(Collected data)
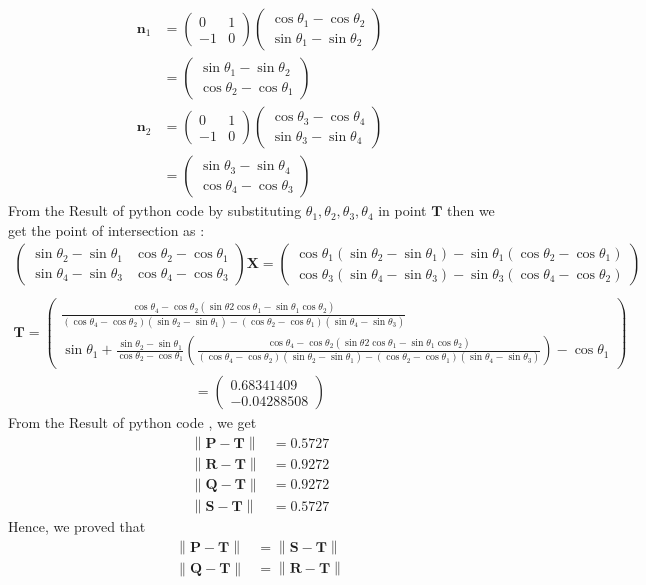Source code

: \documentclass[10pt]{article}
\providecommand{\brak}[1]{\ensuremath{\left(#1\right)}}
\providecommand{\norm}[1]{\left\lVert#1\right\rVert}
\newcommand{\myvec}[1]{\ensuremath{\begin{pmatrix}#1\end{pmatrix}}}
\let\vec\mathbf
\begin{document}
\begin{enumerate}
\begin{align}
\vec{n}_1&=\myvec{0&1\\-1&0}\myvec{\cos \theta_1-\cos \theta_2\\\sin \theta_1-\sin \theta_2}\\
&=\myvec{\sin \theta_1-\sin \theta_2\\\cos \theta_2-\cos \theta_1}\\
\vec{n}_2&=\myvec{0&1\\-1&0}\myvec{\cos\theta_3-\cos \theta_4\\\sin \theta_3-\sin \theta_4}\\
&=\myvec{\sin \theta_3-\sin \theta_4\\\cos \theta_4-\cos \theta_3}
\end{align}
From the Result of python code by substituting $\theta_1,\theta_2,\theta_3,\theta_4$ in point $\vec{T}$ then we get the point of intersection as :
\begin{multline}
\myvec{\sin \theta_2-\sin \theta_1&\cos \theta_2-\cos \theta_1\\\sin \theta_4-\sin \theta_3&\cos \theta_4-\cos \theta_3}\vec{X}=\myvec{\cos \theta_1\brak{\sin \theta_2-\sin \theta_1}-\sin \theta_1\brak{\cos \theta_2-\cos \theta_1}\\\cos \theta_3\brak{\sin \theta_4-\sin \theta_3}-\sin \theta_3\brak{\cos \theta_4-\cos \theta_2}}\\
\end{multline}
\begin{multline}
\vec{T}=\myvec{\frac{\cos \theta_4-\cos \theta_2\brak{\sin \theta2 \cos \theta_1-\sin \theta_1 \cos \theta_2}}{\brak{\cos\theta_4-\cos \theta_2}\brak{\sin \theta_2-\sin \theta_1}-\brak{\cos \theta_2-\cos \theta_1}\brak{\sin \theta_4-\sin \theta_3}}\\[8pt]\sin \theta_1+\frac{\sin \theta_2-\sin \theta_1}{\cos \theta_2-\cos \theta_1}\brak{\frac{\cos \theta_4-\cos \theta_2\brak{\sin \theta2\cos \theta_1-\sin \theta_1\cos \theta_2}}{\brak{\cos \theta_4-\cos \theta_2}\brak{\sin \theta_2-\sin \theta_1}-\brak{\cos \theta_2-\cos \theta_1}\brak{\sin \theta_4-\sin \theta_3}}}-\cos \theta_1}
\end{multline} 	
\begin{align}
=\myvec{0.68341409\\-0.04288508}
\end{align}
From the Result of python code , we get
\begin{align}
\norm{\vec{P}-\vec{T}}&=0.5727\\
\norm{\vec{R}-\vec{T}}&=0.9272\\
\norm{\vec{Q}-\vec{T}}&=0.9272\\
\norm{\vec{S}-\vec{T}}&=0.5727
\end{align}
Hence, we proved that
\begin{align}
\norm{\vec{P}-\vec{T}}&=\norm{\vec{S}-\vec{T}}\\
\norm{\vec{Q}-\vec{T}}&=\norm{\vec{R}-\vec{T}}
\end{align} 
\end{enumerate}
\end{document}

*What to work on:* Search the entries for the string "Result" and collect each line that has it.

*Answer to this problem:*
From the Result of python code by substituting $\theta_1,\theta_2,\theta_3,\theta_4$ in point $\vec{T}$ then we get the point of intersection as :
From the Result of python code , we get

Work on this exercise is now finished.